From: Diangang Li <diangangli@gmail.com>
To: tytso@mit.edu, adilger.kernel@dilger.ca
Cc: linux-ext4@vger.kernel.org, linux-fsdevel@vger.kernel.org,
linux-kernel@vger.kernel.org, changfengnan@bytedance.com,
yizhang089@gmail.com, willy@infradead.org,
Diangang Li <lidiangang@bytedance.com>
Subject: [RFC v2 1/1] ext4: fail fast on repeated buffer_head reads after IO failure
Date: Mon, 13 Apr 2026 14:25:00 +0800 [thread overview]
Message-ID: <20260413062500.1380307-2-diangangli@gmail.com> (raw)

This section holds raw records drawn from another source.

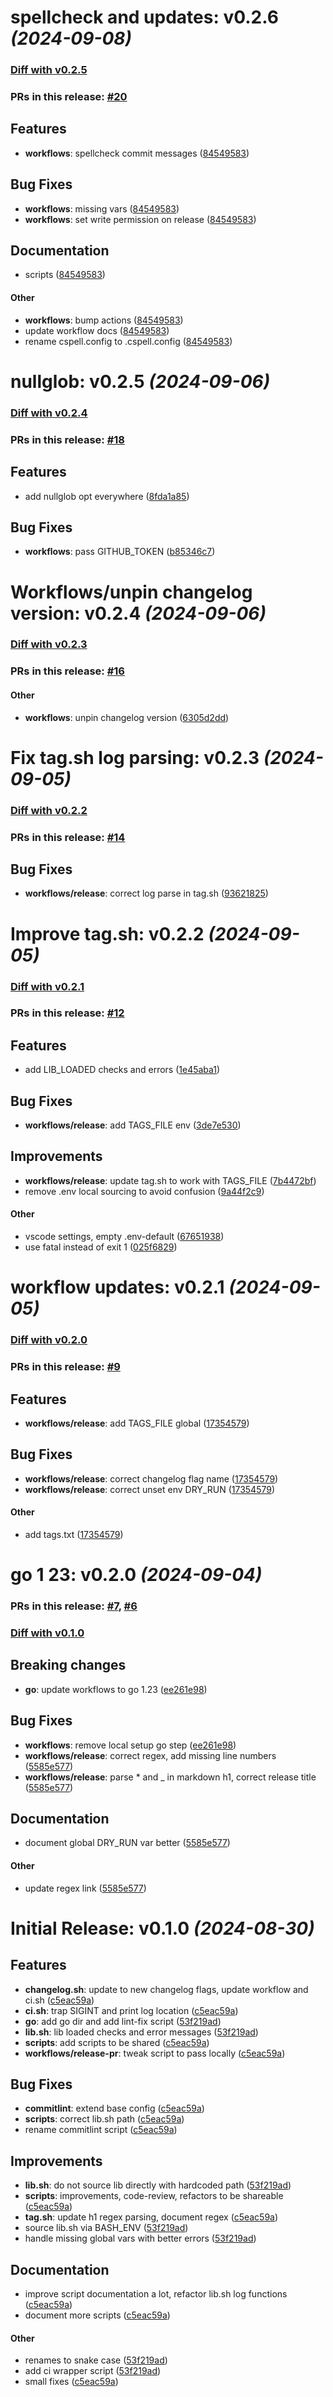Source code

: # spellcheck and updates: v0.2.6 *(2024-09-08)*
### [Diff with v0.2.5](github.com/tcodes0/sh/compare/v0.2.6..v0.2.5)

### PRs in this release: [#20](github.com/tcodes0/sh/pull/20)
## Features
- **workflows**: spellcheck commit messages ([84549583](github.com/tcodes0/sh/commit/84549583ff01eeae504a30a82c3cd9e4c3576042))

## Bug Fixes
- **workflows**: missing vars ([84549583](github.com/tcodes0/sh/commit/84549583ff01eeae504a30a82c3cd9e4c3576042))
- **workflows**: set write permission on release ([84549583](github.com/tcodes0/sh/commit/84549583ff01eeae504a30a82c3cd9e4c3576042))

## Documentation
- scripts ([84549583](github.com/tcodes0/sh/commit/84549583ff01eeae504a30a82c3cd9e4c3576042))

#### Other
- **workflows**: bump actions ([84549583](github.com/tcodes0/sh/commit/84549583ff01eeae504a30a82c3cd9e4c3576042))
- update workflow docs ([84549583](github.com/tcodes0/sh/commit/84549583ff01eeae504a30a82c3cd9e4c3576042))
- rename cspell.config to .cspell.config ([84549583](github.com/tcodes0/sh/commit/84549583ff01eeae504a30a82c3cd9e4c3576042))

# nullglob: v0.2.5 *(2024-09-06)*
### [Diff with v0.2.4](https://github.com/tcodes0/sh/compare/v0.2.5..v0.2.4)

### PRs in this release: [#18](https://github.com/tcodes0/sh/pull/18)
## Features
- add nullglob opt everywhere ([8fda1a85](https://github.com/tcodes0/sh/commit/8fda1a852d16c39f156a906e119e8d1dd94d85f0))

## Bug Fixes
- **workflows**: pass GITHUB_TOKEN ([b85346c7](https://github.com/tcodes0/sh/commit/b85346c7b6e51c151eada0b2c1da854168d829b7))

# Workflows/unpin changelog version: v0.2.4 *(2024-09-06)*
### [Diff with v0.2.3](https://github.com/tcodes0/sh/compare/v0.2.4..v0.2.3)

### PRs in this release: [#16](https://github.com/tcodes0/sh/pull/16)
#### Other
- **workflows**: unpin changelog version ([6305d2dd](https://github.com/tcodes0/sh/commit/6305d2ddd50955f6c9aa3b6a657a1b98b95b033d))

# Fix tag.sh log parsing: v0.2.3 *(2024-09-05)*
### [Diff with v0.2.2](https://github.com/tcodes0/sh/compare/v0.2.3..v0.2.2)

### PRs in this release: [#14](https://github.com/tcodes0/sh/pull/14)
## Bug Fixes
- **workflows/release**: correct log parse in tag.sh ([93621825](https://github.com/tcodes0/sh/commit/93621825911e407321537729ea2351a3b694b3ff))

# Improve tag.sh: v0.2.2 *(2024-09-05)*
### [Diff with v0.2.1](https://github.com/tcodes0/sh/compare/v0.2.2..v0.2.1)

### PRs in this release: [#12](https://github.com/tcodes0/sh/pull/12)
## Features
- add LIB_LOADED checks and errors ([1e45aba1](https://github.com/tcodes0/sh/commit/1e45aba1808789d3245179a4b846ef2fcd5eb9cf))

## Bug Fixes
- **workflows/release**: add TAGS_FILE env ([3de7e530](https://github.com/tcodes0/sh/commit/3de7e53084665e87e55a4e616e69ca1deba0e554))

## Improvements
- **workflows/release**: update tag.sh to work with TAGS_FILE ([7b4472bf](https://github.com/tcodes0/sh/commit/7b4472bfe3775a54341d36be7aafb53201abfc04))
- remove .env local sourcing to avoid confusion ([9a44f2c9](https://github.com/tcodes0/sh/commit/9a44f2c99f090e392a8fab74317a224d0aece578))

#### Other
- vscode settings, empty .env-default ([67651938](https://github.com/tcodes0/sh/commit/6765193816b83c730f1dfdbf28c5a45b2733cac9))
- use fatal instead of exit 1 ([025f6829](https://github.com/tcodes0/sh/commit/025f682921aa0dda0946cb85741be9d3370d4d29))

# workflow updates: v0.2.1 *(2024-09-05)*
### [Diff with v0.2.0](https://github.com/tcodes0/sh/compare/v0.2.1..v0.2.0)

### PRs in this release: [#9](https://github.com/tcodes0/sh/pull/9)
## Features
- **workflows/release**: add TAGS_FILE global ([17354579](https://github.com/tcodes0/sh/commit/173545795d19b008e92347ff56ea24a68d4540da))

## Bug Fixes
- **workflows/release**: correct changelog flag name ([17354579](https://github.com/tcodes0/sh/commit/173545795d19b008e92347ff56ea24a68d4540da))
- **workflows/release**: correct unset env DRY_RUN ([17354579](https://github.com/tcodes0/sh/commit/173545795d19b008e92347ff56ea24a68d4540da))

#### Other
- add tags.txt ([17354579](https://github.com/tcodes0/sh/commit/173545795d19b008e92347ff56ea24a68d4540da))

# go 1 23: v0.2.0 *(2024-09-04)*

### PRs in this release: [#7](https://github.com/tcodes0/sh/pull/7), [#6](https://github.com/tcodes0/sh/pull/6)
### [Diff with v0.1.0](https://github.com/tcodes0/sh/compare/v0.2.0..v0.1.0)

## Breaking changes
- **go**: update workflows to go 1.23 ([ee261e98](https://github.com/tcodes0/sh/commit/ee261e9832ba397a498ea2e8db40ba7a7f2211e2))

## Bug Fixes
- **workflows**: remove local setup go step ([ee261e98](https://github.com/tcodes0/sh/commit/ee261e9832ba397a498ea2e8db40ba7a7f2211e2))
- **workflows/release**: correct regex, add missing line numbers ([5585e577](https://github.com/tcodes0/sh/commit/5585e57713f895233a40de118c19073446c81cec))
- **workflows/release**: parse * and _ in markdown h1, correct release title ([5585e577](https://github.com/tcodes0/sh/commit/5585e57713f895233a40de118c19073446c81cec))

## Documentation
- document global DRY_RUN var better ([5585e577](https://github.com/tcodes0/sh/commit/5585e57713f895233a40de118c19073446c81cec))

#### Other
- update regex link ([5585e577](https://github.com/tcodes0/sh/commit/5585e57713f895233a40de118c19073446c81cec))

# Initial Release: v0.1.0 _(2024-08-30)_

## Features

- **changelog.sh**: update to new changelog flags, update workflow and ci.sh ([c5eac59a](https://github.com/tcodes0/sh/commit/c5eac59ad72cb8f9a1292ebe5adf0229170bbb86))
- **ci.sh**: trap SIGINT and print log location ([c5eac59a](https://github.com/tcodes0/sh/commit/c5eac59ad72cb8f9a1292ebe5adf0229170bbb86))
- **go**: add go dir and add lint-fix script ([53f219ad](https://github.com/tcodes0/sh/commit/53f219ad7d0d58274eabb4e0ecc971d81ca0bd3c))
- **lib.sh**: lib loaded checks and error messages ([53f219ad](https://github.com/tcodes0/sh/commit/53f219ad7d0d58274eabb4e0ecc971d81ca0bd3c))
- **scripts**: add scripts to be shared ([c5eac59a](https://github.com/tcodes0/sh/commit/c5eac59ad72cb8f9a1292ebe5adf0229170bbb86))
- **workflows/release-pr**: tweak script to pass locally ([c5eac59a](https://github.com/tcodes0/sh/commit/c5eac59ad72cb8f9a1292ebe5adf0229170bbb86))

## Bug Fixes

- **commitlint**: extend base config ([c5eac59a](https://github.com/tcodes0/sh/commit/c5eac59ad72cb8f9a1292ebe5adf0229170bbb86))
- **scripts**: correct lib.sh path ([c5eac59a](https://github.com/tcodes0/sh/commit/c5eac59ad72cb8f9a1292ebe5adf0229170bbb86))
- rename commitlint script ([c5eac59a](https://github.com/tcodes0/sh/commit/c5eac59ad72cb8f9a1292ebe5adf0229170bbb86))

## Improvements

- **lib.sh**: do not source lib directly with hardcoded path ([53f219ad](https://github.com/tcodes0/sh/commit/53f219ad7d0d58274eabb4e0ecc971d81ca0bd3c))
- **scripts**: improvements, code-review, refactors to be shareable ([c5eac59a](https://github.com/tcodes0/sh/commit/c5eac59ad72cb8f9a1292ebe5adf0229170bbb86))
- **tag.sh**: update h1 regex parsing, document regex ([c5eac59a](https://github.com/tcodes0/sh/commit/c5eac59ad72cb8f9a1292ebe5adf0229170bbb86))
- source lib.sh via BASH_ENV ([53f219ad](https://github.com/tcodes0/sh/commit/53f219ad7d0d58274eabb4e0ecc971d81ca0bd3c))
- handle missing global vars with better errors ([53f219ad](https://github.com/tcodes0/sh/commit/53f219ad7d0d58274eabb4e0ecc971d81ca0bd3c))

## Documentation

- improve script documentation a lot, refactor lib.sh log functions ([c5eac59a](https://github.com/tcodes0/sh/commit/c5eac59ad72cb8f9a1292ebe5adf0229170bbb86))
- document more scripts ([c5eac59a](https://github.com/tcodes0/sh/commit/c5eac59ad72cb8f9a1292ebe5adf0229170bbb86))

#### Other

- renames to snake case ([53f219ad](https://github.com/tcodes0/sh/commit/53f219ad7d0d58274eabb4e0ecc971d81ca0bd3c))
- add ci wrapper script ([53f219ad](https://github.com/tcodes0/sh/commit/53f219ad7d0d58274eabb4e0ecc971d81ca0bd3c))
- small fixes ([c5eac59a](https://github.com/tcodes0/sh/commit/c5eac59ad72cb8f9a1292ebe5adf0229170bbb86))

In-Reply-To: <20260413062500.1380307-1-diangangli@gmail.com>
From: Diangang Li <lidiangang@bytedance.com>
ext4 buffer_head reads serialize on BH_Lock. If a read fails, the buffer
remains !Uptodate. With concurrent callers, each waiter may resubmit the
same failing read after the previous holder drops BH_Lock. This can turn
a single read error into long stalls and hung tasks.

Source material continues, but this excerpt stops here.